A recent study (last week) came out showing after three months it starts wearing and you need to get another vaccine. You will have different people at various levels of vaccines shots (1 to 3 and by Jan you could need a fourth). What being vaccinated means based on the number of shots and where you are in the wearoff cycle makes the vac vs unvac divided not based on reality. If you had one shot got a side effect and decided not to get the next shot where does that person fit?



This was rambly and trying to pull my point somewhere else but let's address.

The two groups(Those opposed to vaccination due to potential long term effects and those in favor of vaccination immediately) cannot come to a meeting of the minds. Both sides see a potential existential threat that they're prioritizing that makes them diametrically opposed to the other point of view ("if you don't get the vaccine today you're actively spreading the plague" vs "if I get the shot, my blood will clot and I'll be sterile").
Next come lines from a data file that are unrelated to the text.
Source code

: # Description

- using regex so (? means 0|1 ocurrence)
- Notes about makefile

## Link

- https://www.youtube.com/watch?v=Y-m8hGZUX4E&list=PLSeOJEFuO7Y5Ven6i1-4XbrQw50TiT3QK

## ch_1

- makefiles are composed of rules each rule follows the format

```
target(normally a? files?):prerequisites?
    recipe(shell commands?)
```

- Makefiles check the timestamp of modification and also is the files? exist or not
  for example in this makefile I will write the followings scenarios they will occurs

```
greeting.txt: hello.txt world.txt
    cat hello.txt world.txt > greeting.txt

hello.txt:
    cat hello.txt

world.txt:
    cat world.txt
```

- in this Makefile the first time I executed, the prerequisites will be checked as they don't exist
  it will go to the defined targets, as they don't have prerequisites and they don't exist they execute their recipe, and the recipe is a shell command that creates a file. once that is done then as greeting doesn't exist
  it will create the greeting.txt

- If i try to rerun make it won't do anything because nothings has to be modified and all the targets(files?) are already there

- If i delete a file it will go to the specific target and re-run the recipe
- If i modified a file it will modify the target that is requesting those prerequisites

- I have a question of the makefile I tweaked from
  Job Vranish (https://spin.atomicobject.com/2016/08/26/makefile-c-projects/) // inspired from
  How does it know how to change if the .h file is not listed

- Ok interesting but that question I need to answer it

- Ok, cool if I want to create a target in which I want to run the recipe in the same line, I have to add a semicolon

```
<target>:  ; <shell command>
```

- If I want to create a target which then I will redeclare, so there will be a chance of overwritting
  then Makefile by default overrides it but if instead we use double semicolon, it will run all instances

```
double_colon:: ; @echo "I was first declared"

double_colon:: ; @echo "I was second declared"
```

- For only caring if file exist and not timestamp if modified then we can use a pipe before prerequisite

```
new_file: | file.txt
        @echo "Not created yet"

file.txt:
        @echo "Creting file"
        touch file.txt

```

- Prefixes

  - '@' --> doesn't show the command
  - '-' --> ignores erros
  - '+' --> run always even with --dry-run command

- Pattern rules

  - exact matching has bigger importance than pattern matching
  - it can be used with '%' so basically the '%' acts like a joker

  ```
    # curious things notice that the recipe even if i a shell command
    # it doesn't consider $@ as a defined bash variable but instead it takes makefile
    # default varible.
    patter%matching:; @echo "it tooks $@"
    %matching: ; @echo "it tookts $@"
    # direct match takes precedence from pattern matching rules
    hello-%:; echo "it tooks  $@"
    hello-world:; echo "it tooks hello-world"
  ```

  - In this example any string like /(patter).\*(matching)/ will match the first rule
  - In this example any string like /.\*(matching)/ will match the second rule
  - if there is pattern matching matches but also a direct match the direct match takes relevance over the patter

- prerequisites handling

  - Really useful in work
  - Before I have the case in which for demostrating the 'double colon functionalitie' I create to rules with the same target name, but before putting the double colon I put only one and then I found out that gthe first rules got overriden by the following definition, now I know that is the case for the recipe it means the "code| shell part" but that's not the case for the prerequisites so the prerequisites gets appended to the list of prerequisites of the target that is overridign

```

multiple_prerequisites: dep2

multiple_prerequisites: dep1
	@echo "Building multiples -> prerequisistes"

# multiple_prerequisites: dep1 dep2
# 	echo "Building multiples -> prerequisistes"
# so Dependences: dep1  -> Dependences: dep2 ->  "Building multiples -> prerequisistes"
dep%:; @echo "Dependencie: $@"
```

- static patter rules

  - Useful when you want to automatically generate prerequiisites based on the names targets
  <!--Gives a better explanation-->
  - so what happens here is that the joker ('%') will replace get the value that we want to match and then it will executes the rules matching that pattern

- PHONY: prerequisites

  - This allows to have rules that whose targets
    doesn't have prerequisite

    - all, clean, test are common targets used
The truth is somewhere in the middle.

The whole issue with vaccination is that of threat perception. Everyone is building hypothetical models for the future based, mostly, on personal feeling and enough data points from experts to justify that feeling.

Again: There are a number of people who feel that the threat of the virus is less than the threat of the vaccine and are thus using whatever means presently available to them to justify to others why they believe that, just as there are people who feel that the virus is a greater threat than the cure.


"data points from experts to justify that feeling"

I think that statement captures the divide. The belief that the experts have been shutdown in favour of topdown policies means trusting a select few experts who have used top down politices to shutting down discussion and threaten careers for those who do not tow the line. How do you get past that one side has total faith in the current crop of acceptable experts and the other sees them acting in favour of someone else's agenda thus has little faith in those experts.


You don't.

Which is why I said that you can't bridge this gap. This is the point where "polite discourse" to try and convince people ends. There's no conversation to be had to convince someone to get the vaccine if they're in this line of thought, you can only mandate it with some sort of penalty in place for non-compliance. They are aware that there is a risk in existing unvaccinated, but they see a larger risk elsewhere in the potential side effects.

How do you convince someone something will or won't happen in the future when it represents an idea completely contrary to their worldview? I don't know, and if I did I'd be too rich to post on HN.